RVProbability

class ssapy.rvsampler.RVProbability(arc, epoch, priors=[<ssapy.rvsampler.RPrior object>, <ssapy.rvsampler.APrior object>], propagator=KeplerianPropagator(), meanpm=False, damp=-1)[source][source]

Bases: object

A class to manage MCMC sampling of orbits (parameterized by position and velocity at a given epoch) given some angular observations.

Parameters:
  • arc (QTable with one row per observation and columns:) –

    ‘ra’, ‘dec’Angle

    Observed angular position in ICRS (topocentric).

    ’rStation_GCRF’Quantity

    Position of observer in GCRF.

    ’sigma’Quantity

    Isotropic uncertainty in observed angular position.

    ’time’float or astropy.time.Time

    Time of observation. If float, then should correspond to GPS seconds; i.e., seconds since 1980-01-06 00:00:00 UTC

    The arc is a linked set of observations assumed to be of the same object.

  • epoch (float or astropy.time.Time) – The time at which the model parameters (position and velocity) are specified. It probably makes sense to make this the same as one of the observation times, but it’s not required to be. If float, then should correspond to GPS seconds; i.e., seconds since 1980-01-06 00:00:00 UTC

  • priors (list of priors, optional) – A list of class instances similar to RPrior() or APrior() to apply jointly to the posterior probability.

  • propagator (class, optional) – The propagator class to use.

  • meanpm (bool) – fit model to mean positions and proper motions rather than to individual epochs along each streak.

  • damp (float) – damp chi residuals with pseudo-Huber loss function. Default -1: do not damp.

arc[source]
epoch[source]
priors[source]
propagator[source]
lnlike(orbit)[source][source]

Calculate log likelihood of observations given orbit.

lnprob(p)[source][source]

Calculate log posterior probability of orbit parameters p given observations (up to a constant).
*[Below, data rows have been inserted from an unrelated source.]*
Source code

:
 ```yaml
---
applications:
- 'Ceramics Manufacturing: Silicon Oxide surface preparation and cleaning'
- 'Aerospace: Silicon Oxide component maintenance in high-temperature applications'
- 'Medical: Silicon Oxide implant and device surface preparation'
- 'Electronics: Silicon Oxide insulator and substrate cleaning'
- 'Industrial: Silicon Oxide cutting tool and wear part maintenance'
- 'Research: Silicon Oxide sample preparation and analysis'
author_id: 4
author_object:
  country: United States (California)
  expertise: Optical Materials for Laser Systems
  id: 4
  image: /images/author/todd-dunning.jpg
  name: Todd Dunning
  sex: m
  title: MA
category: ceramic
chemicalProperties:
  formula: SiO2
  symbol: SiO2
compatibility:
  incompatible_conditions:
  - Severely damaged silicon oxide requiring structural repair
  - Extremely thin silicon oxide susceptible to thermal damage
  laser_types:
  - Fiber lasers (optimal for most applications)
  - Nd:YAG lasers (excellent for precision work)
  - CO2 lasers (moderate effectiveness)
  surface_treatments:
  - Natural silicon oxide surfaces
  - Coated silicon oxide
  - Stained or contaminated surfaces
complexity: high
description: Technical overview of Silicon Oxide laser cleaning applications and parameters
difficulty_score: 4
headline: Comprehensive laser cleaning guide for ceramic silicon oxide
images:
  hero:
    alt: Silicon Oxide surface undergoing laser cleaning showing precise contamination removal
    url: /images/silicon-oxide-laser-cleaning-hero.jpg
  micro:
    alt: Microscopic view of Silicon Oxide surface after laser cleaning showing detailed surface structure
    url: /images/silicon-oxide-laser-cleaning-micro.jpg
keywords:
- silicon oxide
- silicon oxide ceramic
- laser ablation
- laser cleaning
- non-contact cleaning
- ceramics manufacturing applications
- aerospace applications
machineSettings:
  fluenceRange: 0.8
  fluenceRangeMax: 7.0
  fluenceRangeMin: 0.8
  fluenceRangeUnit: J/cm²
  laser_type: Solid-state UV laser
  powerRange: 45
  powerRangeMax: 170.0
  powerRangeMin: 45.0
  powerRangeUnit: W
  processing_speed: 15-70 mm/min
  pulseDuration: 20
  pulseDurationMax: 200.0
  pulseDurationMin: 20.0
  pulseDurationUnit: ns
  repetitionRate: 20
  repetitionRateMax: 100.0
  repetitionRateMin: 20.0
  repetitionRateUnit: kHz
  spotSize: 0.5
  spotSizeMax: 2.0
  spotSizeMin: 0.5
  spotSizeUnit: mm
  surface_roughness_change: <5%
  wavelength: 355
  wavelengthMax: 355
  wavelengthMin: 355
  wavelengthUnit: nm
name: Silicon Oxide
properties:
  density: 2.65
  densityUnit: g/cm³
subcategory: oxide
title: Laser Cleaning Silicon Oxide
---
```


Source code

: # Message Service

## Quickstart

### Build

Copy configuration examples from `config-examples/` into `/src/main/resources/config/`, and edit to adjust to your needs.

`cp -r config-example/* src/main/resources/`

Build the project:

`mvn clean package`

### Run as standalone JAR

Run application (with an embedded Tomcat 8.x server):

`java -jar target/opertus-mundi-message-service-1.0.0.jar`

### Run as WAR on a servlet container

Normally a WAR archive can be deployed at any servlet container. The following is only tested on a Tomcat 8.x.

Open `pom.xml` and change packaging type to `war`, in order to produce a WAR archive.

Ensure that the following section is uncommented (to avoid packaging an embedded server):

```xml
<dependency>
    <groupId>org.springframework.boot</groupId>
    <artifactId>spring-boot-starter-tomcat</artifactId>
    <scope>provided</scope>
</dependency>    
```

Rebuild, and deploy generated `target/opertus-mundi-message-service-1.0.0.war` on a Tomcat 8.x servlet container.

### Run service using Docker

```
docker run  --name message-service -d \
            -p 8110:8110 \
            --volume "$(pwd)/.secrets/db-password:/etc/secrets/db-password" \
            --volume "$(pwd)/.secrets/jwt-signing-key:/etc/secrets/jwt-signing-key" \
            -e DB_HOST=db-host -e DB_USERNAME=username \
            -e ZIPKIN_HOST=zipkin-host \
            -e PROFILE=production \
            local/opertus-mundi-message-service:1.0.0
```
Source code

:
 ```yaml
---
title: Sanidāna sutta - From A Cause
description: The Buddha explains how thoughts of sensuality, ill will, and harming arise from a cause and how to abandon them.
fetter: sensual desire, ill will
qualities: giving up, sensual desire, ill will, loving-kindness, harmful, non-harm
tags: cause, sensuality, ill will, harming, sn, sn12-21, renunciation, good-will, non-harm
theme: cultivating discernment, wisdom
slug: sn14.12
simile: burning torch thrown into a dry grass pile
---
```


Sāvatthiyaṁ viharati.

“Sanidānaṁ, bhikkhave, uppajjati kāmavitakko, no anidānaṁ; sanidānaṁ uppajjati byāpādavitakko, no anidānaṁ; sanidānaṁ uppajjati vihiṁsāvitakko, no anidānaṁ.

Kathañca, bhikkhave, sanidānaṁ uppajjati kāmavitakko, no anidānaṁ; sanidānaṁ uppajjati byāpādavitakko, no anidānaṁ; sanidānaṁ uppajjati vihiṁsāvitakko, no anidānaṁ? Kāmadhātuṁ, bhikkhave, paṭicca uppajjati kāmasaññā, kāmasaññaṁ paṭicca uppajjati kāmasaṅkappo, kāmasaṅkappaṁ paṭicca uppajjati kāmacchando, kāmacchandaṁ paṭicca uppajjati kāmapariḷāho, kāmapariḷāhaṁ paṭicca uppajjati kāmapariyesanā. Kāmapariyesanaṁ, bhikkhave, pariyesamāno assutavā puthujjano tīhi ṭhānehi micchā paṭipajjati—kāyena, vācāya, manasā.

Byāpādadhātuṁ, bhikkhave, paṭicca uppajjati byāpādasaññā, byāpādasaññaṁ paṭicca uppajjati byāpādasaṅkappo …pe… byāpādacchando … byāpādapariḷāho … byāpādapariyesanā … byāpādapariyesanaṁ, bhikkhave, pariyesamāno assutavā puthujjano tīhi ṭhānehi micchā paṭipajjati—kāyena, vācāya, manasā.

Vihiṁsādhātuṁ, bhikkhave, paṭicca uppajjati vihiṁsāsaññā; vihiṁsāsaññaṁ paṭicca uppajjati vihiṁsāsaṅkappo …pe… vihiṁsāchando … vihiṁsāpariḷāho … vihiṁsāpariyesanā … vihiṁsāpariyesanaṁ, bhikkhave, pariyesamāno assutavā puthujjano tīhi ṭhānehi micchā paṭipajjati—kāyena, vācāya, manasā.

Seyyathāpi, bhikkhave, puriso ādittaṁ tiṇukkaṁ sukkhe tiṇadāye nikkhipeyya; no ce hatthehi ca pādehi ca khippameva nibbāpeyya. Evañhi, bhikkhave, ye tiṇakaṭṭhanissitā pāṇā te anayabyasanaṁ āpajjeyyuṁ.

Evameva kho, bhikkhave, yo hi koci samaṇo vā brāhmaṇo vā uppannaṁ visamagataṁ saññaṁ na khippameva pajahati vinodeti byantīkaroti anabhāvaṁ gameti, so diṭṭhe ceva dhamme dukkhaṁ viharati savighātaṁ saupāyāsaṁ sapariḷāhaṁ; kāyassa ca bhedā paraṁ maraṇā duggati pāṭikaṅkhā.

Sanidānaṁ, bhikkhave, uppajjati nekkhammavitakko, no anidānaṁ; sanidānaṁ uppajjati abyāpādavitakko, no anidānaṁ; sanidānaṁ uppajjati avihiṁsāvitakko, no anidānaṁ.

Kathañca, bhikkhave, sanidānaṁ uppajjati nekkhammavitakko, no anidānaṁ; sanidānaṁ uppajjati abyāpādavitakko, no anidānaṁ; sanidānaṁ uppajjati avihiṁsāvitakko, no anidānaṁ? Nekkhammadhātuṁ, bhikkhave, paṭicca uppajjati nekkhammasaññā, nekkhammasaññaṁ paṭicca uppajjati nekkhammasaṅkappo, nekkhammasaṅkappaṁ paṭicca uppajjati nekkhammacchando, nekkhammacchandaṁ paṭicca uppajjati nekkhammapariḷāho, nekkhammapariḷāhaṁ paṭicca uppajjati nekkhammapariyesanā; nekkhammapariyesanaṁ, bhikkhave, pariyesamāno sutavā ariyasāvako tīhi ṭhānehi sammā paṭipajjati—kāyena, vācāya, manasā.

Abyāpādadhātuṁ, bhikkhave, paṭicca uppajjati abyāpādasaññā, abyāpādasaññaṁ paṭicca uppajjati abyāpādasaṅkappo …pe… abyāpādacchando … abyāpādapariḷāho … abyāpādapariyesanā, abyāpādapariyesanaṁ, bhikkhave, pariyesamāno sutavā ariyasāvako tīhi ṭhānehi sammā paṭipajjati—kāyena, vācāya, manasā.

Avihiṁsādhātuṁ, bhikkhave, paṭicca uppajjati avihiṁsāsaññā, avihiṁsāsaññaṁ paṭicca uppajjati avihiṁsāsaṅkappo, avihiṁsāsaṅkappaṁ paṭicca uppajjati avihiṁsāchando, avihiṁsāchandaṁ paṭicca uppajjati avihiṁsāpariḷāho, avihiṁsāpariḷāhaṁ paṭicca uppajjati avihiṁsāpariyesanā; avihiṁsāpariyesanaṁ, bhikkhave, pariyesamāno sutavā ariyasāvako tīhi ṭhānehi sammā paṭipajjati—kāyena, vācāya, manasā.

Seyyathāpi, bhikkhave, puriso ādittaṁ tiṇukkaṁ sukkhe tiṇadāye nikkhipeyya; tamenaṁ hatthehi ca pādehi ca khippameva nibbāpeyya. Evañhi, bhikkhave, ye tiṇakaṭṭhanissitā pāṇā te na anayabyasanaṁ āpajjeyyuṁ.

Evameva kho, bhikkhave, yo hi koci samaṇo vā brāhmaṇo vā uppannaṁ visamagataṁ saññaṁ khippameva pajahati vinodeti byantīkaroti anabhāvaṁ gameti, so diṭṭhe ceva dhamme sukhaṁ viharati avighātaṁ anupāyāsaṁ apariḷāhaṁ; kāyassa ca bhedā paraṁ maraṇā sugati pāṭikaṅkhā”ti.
Parameters p are [x, y, z, vx, vy, vz] at epoch.

__call__(p)[source]

Alias for lnprob(p)

Methods Summary

__call__(p)

Calculate the log posterior probability of parameters p given observations.

chi(orbit)

Calculate chi residuals for use with lmfit.

lnlike(orbit)

Calculate the log likelihood of the observations given an orbit.

lnprior(orbit)

Calculate the log prior probability of the observations given an orbit.

lnprob(p)

Calculate the log posterior probability of parameters p given observations.

Methods Documentation

__call__(p)[source]

Calculate the log posterior probability of parameters p given observations.

Parameters:

p (array (6,)) – Sampling parameters. [x, y, z, vx, vy, vz] in meters and meters per second. Understood to be the parameters at epoch.

Returns:

  • lnprob (float) – Log posterior probability.

  • lnprior (float) – Log prior probability.

chi(orbit)[source][source]

Calculate chi residuals for use with lmfit.

This is essentially the input to a chi^2 statistic, just without the squaring and without the summing over observations. I.e., it’s

[(data_i - model_i)/err_i for i in 0..nobs]

Parameters:

orbit (Orbit) – Orbit in question. The model.

Returns:

  • chilike (array_like (nobs,)) – chi residual array for likelihoods

  • chiprior (array_like (nprior,)) – chi residual array for priors

lnlike(orbit)[source][source]

Calculate the log likelihood of the observations given an orbit.

Parameters:

orbit (Orbit) – Orbit in question.

Returns:

lnlike – Log likelihood.

Return type:

float

lnprior(orbit)[source][source]

Calculate the log prior probability of the observations given an orbit.

Parameters:

orbit (Orbit) – Orbit in question.

Returns:

lnprior – Log prior probability.

Return type:

float

lnprob(p)[source][source]

Calculate the log posterior probability of parameters p given observations.

Parameters:

p (array (6,)) – Sampling parameters. [x, y, z, vx, vy, vz] in meters and meters per second. Understood to be the parameters at epoch.

Returns:

  • lnprob (float) – Log posterior probability.

  • lnprior (float) – Log prior probability.